To identify which biological pathways were modulated under the treatments of sGCact A, we ran IPA analyses with the list of selected phosphopeptides (Suppl Excel 2). The IPA analyses identified several affected-pathways (Table 5). sGCact A treatment induced phosphopeptides, associated with the signaling pathways of the insulin receptor, B cell receptor and gonadotropin-releasing hormone. sGCact A treatment decreased phosphopeptides associated with signaling in RhoA, GTP-binding protein Ran, protein kinase A (PKA), HIPPO, and polo-like kinase.

Of particular note, the serine/arginine repetitive matrix protein 2 (SRRM2) was identified with the highest number of unique phosphopeptides with sGCact A treatment (Table 6). This protein plays an important role in pre-mRNA splicing. A total of 27 individual Ser/Thr phosphorylation sites were significantly decreased in cells upon sGCact A treatment and this inhibition was not altered with TGFβ co-treatment. Among the 27 phosphorylation sites, 16 of these sites were previously known and reported in the UniProt database while 11 phosphorylation sites were newly identified for SRRM2 (marked with * in Table 6).

Dynamic effect of sGC agonism on TGFβ signaling

A total of 453 phosphopeptides were either increased (n=215) or decreased (n=238) by the treatment of TGFβ alone as compared to the vehicle (FC≥1.5, p≤0.05, Fig 3B and 4C and Suppl Excel 2). Of the 453 phosphopeptides that showed changes with TGFβ stimulation, co-treatment with sGCact A resulted in 258 changes in phosphopeptides, with 146 up-regulated and 112 down-regulated as compared to the vehicle-treated samples (FC≥1.5, p≤0.05, Fig 4C).

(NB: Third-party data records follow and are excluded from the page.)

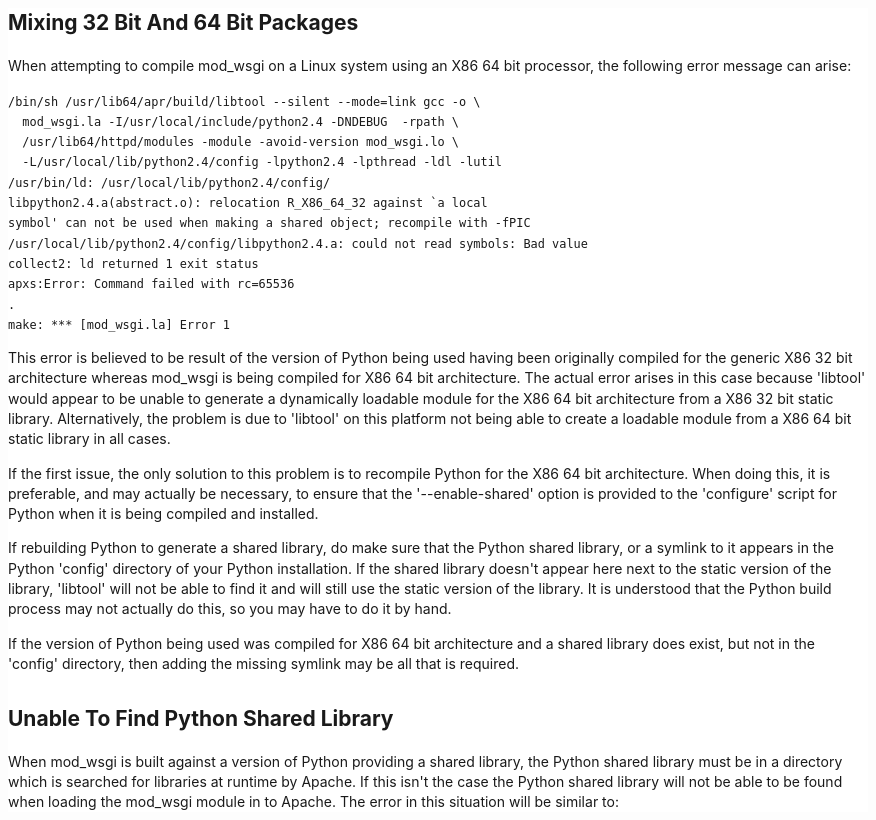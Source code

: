 ## Mixing 32 Bit And 64 Bit Packages ##

When attempting to compile mod\_wsgi on a Linux system using an X86 64 bit
processor, the following error message can arise:

```
/bin/sh /usr/lib64/apr/build/libtool --silent --mode=link gcc -o \
  mod_wsgi.la -I/usr/local/include/python2.4 -DNDEBUG  -rpath \
  /usr/lib64/httpd/modules -module -avoid-version mod_wsgi.lo \
  -L/usr/local/lib/python2.4/config -lpython2.4 -lpthread -ldl -lutil
/usr/bin/ld: /usr/local/lib/python2.4/config/
libpython2.4.a(abstract.o): relocation R_X86_64_32 against `a local
symbol' can not be used when making a shared object; recompile with -fPIC
/usr/local/lib/python2.4/config/libpython2.4.a: could not read symbols: Bad value
collect2: ld returned 1 exit status
apxs:Error: Command failed with rc=65536
.
make: *** [mod_wsgi.la] Error 1
```

This error is believed to be result of the version of Python being used
having been originally compiled for the generic X86 32 bit architecture
whereas mod\_wsgi is being compiled for X86 64 bit architecture. The actual
error arises in this case because 'libtool' would appear to be unable to
generate a dynamically loadable module for the X86 64 bit architecture from
a X86 32 bit static library. Alternatively, the problem is due to 'libtool'
on this platform not being able to create a loadable module from a X86 64
bit static library in all cases.

If the first issue, the only solution to this problem is to recompile
Python for the X86 64 bit architecture. When doing this, it is preferable,
and may actually be necessary, to ensure that the '--enable-shared' option
is provided to the 'configure' script for Python when it is being compiled
and installed.

If rebuilding Python to generate a shared library, do make sure that the
Python shared library, or a symlink to it appears in the Python 'config'
directory of your Python installation. If the shared library doesn't appear
here next to the static version of the library, 'libtool' will not be able
to find it and will still use the static version of the library. It is
understood that the Python build process may not actually do this, so you
may have to do it by hand.

If the version of Python being used was compiled for X86 64 bit
architecture and a shared library does exist, but not in the 'config'
directory, then adding the missing symlink may be all that is required.

## Unable To Find Python Shared Library ##

When mod\_wsgi is built against a version of Python providing a shared
library, the Python shared library must be in a directory which is searched
for libraries at runtime by Apache. If this isn't the case the Python
shared library will not be able to be found when loading the mod\_wsgi
module in to Apache. The error in this situation will be similar to:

Within the phosphopeptides that were changed with sGCact A co-treatment, 10 phosphopeptides and 52 phosphopeptides showed either a decrease or an increase, respectively, of at least 1.5-fold relative to TGFβ treatment alone (Tables 7 and 8). 11 phosphopeptides that were antagonized by sGCact A and TGFβ co-treatment compared to TGFβ treatment alone were also identified in the cells co-treated with SB-525334 and TGFβ (Table 9). The IPA analyses proposed that sGCact A modulated the association of TGFβ-induced changes in the signaling pathways of PKA, Gα12/13 and others (Table 10).

Our study has revealed many novel phosphorylation events, orchestrated by the sGC agonism in human lung fibroblasts as itself or through a cross-talk with TGFβ signaling. The biological implications of these novel findings have not yet been understood. Further studies with genetic and molecular approaches would be warranted.